### PROBLEM DETAILS
Restate word for word the lines beginning with the one that contains "To combine the" and ending at the bottom of the records below, both included.

------------------------------------------------------------------------

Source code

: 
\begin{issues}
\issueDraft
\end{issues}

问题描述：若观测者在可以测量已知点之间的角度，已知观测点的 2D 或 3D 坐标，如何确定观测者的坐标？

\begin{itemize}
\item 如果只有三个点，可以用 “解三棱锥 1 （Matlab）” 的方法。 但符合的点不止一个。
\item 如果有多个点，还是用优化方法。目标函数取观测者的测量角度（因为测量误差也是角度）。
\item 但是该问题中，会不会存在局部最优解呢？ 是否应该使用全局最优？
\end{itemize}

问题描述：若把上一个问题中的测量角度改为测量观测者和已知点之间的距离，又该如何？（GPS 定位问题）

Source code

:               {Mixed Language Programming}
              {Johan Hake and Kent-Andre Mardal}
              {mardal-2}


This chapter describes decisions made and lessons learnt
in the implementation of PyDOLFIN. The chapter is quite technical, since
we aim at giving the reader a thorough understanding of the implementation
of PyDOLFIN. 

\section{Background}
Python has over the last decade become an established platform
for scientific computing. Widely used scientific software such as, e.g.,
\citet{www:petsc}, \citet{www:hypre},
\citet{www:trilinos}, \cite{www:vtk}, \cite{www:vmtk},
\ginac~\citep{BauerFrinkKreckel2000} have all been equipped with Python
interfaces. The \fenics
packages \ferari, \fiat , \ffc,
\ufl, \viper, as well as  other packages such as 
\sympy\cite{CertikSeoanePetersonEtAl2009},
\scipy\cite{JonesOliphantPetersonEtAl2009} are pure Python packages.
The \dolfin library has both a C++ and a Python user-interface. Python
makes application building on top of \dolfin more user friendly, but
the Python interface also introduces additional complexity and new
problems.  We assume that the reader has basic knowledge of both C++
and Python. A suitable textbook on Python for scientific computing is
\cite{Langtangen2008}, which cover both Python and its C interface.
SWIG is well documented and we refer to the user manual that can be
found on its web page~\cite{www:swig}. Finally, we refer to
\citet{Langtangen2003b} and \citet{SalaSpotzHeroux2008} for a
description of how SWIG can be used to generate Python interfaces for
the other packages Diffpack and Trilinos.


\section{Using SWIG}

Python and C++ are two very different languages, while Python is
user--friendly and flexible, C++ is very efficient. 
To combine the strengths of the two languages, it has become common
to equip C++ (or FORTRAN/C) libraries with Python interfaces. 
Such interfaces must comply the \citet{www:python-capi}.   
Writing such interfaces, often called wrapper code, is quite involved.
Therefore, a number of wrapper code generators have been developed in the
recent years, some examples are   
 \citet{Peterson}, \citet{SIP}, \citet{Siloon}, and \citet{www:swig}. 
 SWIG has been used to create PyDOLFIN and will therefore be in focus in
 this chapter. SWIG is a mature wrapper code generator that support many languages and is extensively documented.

------------------------------------------------------------------------

### TASK SOLUTION
To combine the strengths of the two languages, it has become common
to equip C++ (or FORTRAN/C) libraries with Python interfaces. 
Such interfaces must comply the \citet{www:python-capi}.   
Writing such interfaces, often called wrapper code, is quite involved.
Therefore, a number of wrapper code generators have been developed in the
recent years, some examples are   
 \citet{Peterson}, \citet{SIP}, \citet{Siloon}, and \citet{www:swig}. 
 SWIG has been used to create PyDOLFIN and will therefore be in focus in
 this chapter. SWIG is a mature wrapper code generator that support many languages and is extensively documented.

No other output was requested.